WHEN WILL KAYODE OGUNDAMISI BE PROPERLY PROSECUTED FOR THE LAGOS GENOCIDE OF YEAR 2000? WILL HE ESCAPE JUSTICE BECAUSE OF HIS SUPPORT FOR EVERY GOVERNMENT IN POWER?
From archive: as reported on October 17, 2000.
Fierce ethnic clashes erupted for a third day running in Nigeria’s commercial centre, Lagos, on Tuesday leaving more than 80 people dead and bodies littering the streets.
Police helicopters flew over the Ajegunle area which was the main scene of the fighting as anti-riot policemen poured into the district amid the constant sound of gunfire.
Smoke rose into the sky over Lagos’s main Apapa Port area, leading to Ajegunle where dozens of cars and homes were burnt.
The fighting between Nigeria’s two largest ethnic groups began on Saturday in the central Nigerian city of Ilorin in a dispute over the naming of a Yoruba traditional ruler for the town.
Police clashed with a Yoruba militant group, the Odua Peoples’ Congress (OPC). Police said six people died but the OPC said nine had been killed.
On Sunday, OPC members launched what a senior OPC official said were reprisal attacks on Hausas living in Lagos.
OPC secretary-general Kayode Ogundamisi told our reporters on Monday the killings were regretted and admitted his organisation could not control its members.
“The bloodshed is not worth it. It does not portray our cause well at all,” he said.
At a police barricade set up on Tuesday on the Malu Road into Ajegunle from Lagos Island, police caught two Yoruba men, one of them disguised as a woman and carrying a machete, trying to enter the area.
Rumours – likely to inflame the situation – circulated that the Hausa leader of the Ajegunle district had been killed early on Tuesday.
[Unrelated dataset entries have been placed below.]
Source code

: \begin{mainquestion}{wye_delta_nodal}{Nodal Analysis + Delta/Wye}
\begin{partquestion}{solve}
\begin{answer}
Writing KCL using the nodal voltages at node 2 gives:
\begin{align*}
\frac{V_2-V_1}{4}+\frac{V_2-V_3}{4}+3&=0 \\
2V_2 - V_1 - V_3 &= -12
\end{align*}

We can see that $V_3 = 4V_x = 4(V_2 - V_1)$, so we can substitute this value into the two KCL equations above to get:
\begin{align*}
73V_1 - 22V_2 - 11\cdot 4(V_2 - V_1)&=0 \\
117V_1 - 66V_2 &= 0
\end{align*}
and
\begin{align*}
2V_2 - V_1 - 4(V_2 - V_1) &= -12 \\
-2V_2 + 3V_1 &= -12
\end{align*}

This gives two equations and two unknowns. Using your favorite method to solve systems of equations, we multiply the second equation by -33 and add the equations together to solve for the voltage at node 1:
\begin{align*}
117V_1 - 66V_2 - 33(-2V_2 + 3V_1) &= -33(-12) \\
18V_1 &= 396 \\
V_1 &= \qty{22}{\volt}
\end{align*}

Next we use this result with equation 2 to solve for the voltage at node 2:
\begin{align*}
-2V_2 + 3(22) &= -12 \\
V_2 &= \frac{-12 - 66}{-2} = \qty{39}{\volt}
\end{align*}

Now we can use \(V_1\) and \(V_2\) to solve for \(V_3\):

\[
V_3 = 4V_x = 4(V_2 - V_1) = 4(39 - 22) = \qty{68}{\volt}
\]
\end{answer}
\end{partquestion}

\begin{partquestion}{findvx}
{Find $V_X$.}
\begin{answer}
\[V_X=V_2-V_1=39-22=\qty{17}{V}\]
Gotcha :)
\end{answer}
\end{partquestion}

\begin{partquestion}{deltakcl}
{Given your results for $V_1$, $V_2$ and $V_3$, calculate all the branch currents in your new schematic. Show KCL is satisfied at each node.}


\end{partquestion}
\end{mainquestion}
Lagos State Governor Bola Tinubu on Monday night slapped a dusk-to-dawn curfew on the area around Ajegunle and on Tuesday convened an emergency meeting of the leaders of the ethnic Yoruba and Hausa communities.
Lagos Information Commissioner Dele Alake told our reporters the city authorities were “doing a lot” to try to restore calm.
“We really want to get the situation under control,” he said.
Meanwhile, witnesses put the toll from the clashes in Lagos at at least 72.
Victoria Adeleke, a nurse who was working in Lagos’s Alaba district where fighting took place on Monday, told our reporters she had counted 22 bodies on the street.
Another witness, Patrick Adum, said he had seen 20 bodies in the Okokomaiko district of the city.
Other witnesses said they had seen eight bodies in the Orile district and 21 bodies on the outskirts of Ajegunle, the main area where fighting took place.
The fighting again focused attention on the OPC, set up in 1995 to promote the interests of the Yoruba, one of Nigeria’s three largest ethnic groups, alongside the Hausa and Igbo.
The OPC is accused by its critics of being behind a series of attacks on other ethnic groups in the Yoruba-controlled southwest of the country.
The government of President Olusegun Obasanjo, himself a Yoruba, last year threatened an all-out war against the OPC after blaming it for riots in Lagos’s Ketu district in which more than 100 people – mainly Hausas – died.
Since then, though regular clashes have occurred with the police, the most prominent OPC leaders have continued to operate publicly.
Kayode Ogundamisi was arrested over the genocide and his admittance that his “organization could not control it’s members” (meaning his members were responsible for the killing under his leadership). But he was later left off the hook in what was believed to be backdoor arrangements.
Since then some Nigerians have been calling for his arrest and proper prosecution for the genocide, but with his support for all government in power it seems as if the law enforcement agents are always looking away from the crime as he is still walking freely on the streets of Nigeria.
Trial on Murder as will as genocide cases is not time bound, as anyone can be arrested and tried anytime no matter how long.
Will Kayode Ogundamisi escape justice as a result of his support for government in power?